With the medical pot being seperate and given our state being close to the famous BC Bud and Washington’s big clandestine pot growers, the state will not see their pipe dream come true.
Nonsense - pot is produce, and even at a 92% tax rate only the most exotic legal produce costs as much as illegal pot, for which many are willing to pay.
Sorry but in Washingtons case that just isnt true.
In Washington many kinds of legal produce are almost as expensive as illegal pot?
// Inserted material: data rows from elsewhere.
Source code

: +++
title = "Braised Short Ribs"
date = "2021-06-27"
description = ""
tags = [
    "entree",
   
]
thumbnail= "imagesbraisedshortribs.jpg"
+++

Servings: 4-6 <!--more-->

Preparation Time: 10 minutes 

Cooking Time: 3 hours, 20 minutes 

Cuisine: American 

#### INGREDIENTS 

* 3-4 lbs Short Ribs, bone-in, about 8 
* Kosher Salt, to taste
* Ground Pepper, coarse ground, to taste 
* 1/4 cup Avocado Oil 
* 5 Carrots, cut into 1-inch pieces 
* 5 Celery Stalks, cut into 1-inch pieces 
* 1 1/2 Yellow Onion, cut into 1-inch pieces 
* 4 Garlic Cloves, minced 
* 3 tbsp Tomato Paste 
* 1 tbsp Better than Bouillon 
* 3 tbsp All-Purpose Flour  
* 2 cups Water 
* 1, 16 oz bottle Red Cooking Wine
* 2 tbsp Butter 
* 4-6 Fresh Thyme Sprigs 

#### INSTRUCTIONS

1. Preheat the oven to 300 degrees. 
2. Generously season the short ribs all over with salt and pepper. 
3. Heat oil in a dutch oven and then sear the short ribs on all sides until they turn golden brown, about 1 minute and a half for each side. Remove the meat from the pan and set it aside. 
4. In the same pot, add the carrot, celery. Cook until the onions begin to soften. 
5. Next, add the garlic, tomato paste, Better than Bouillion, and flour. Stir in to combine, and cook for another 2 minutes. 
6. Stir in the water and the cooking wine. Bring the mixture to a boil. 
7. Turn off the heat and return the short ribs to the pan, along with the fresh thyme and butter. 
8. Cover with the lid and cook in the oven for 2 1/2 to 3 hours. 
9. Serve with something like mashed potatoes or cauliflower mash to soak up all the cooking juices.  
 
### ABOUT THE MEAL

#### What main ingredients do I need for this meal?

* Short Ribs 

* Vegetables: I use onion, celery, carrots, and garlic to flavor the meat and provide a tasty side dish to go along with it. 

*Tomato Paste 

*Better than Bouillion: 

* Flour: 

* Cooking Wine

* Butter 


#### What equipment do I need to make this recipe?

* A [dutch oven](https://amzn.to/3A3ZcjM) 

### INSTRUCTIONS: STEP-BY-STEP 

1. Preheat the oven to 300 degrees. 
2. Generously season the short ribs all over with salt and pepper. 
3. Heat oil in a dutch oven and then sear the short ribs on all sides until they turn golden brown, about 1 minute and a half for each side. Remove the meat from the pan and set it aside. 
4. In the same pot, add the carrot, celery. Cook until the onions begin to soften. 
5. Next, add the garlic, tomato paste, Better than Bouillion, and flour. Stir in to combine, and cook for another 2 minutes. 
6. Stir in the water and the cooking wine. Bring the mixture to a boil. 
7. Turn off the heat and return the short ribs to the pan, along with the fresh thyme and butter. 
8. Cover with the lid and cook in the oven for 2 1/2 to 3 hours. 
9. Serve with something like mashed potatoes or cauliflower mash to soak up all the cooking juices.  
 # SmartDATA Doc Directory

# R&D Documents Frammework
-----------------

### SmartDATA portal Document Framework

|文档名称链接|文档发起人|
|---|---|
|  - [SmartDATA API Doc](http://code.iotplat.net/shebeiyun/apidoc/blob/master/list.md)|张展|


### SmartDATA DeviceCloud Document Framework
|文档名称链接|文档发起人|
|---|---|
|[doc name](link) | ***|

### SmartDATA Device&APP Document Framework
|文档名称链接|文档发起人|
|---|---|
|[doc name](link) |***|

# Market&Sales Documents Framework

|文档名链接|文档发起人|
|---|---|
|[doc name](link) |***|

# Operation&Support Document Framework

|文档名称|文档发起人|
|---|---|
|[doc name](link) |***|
Evidence?
Besides 92% taxation the state is going to control the THC content to somewhere around 7%. Street pot now routinely tests much, much higher.
As of 2009, the University of Mississippi's Marijuana Potency Monitoring Project found an average of 13% - higher but not "much, much higher." And you can get just as high on 7% as on 13% or 30% just as you can get as drunk on beer as on liquor - it just takes more consumption to get there.
You know what they say about arguing with idiots...
“produce”? You have no idea about what you speak, nor do you have any clue about reality as your responses show.
I am a 10 year medical patient who has doctors routinely offer me advice on pot as an alternative medicine and have tried it on occasions when standard medicine failed. Whether I chose to be or not, I am at ground zero for this legalization movement. I can assure you, as the law is written in Washington, it will fail just the the Federal program has failed the 12 or 13 patients left in the program. Everyone of them throw their government pot away and either grow their own or buy it from the grey market. So will the people here as soon as they experience the bad legal product and sky high taxes on crap. Nobody will pay it when other better, cheaper outlets are available, quit being stupid.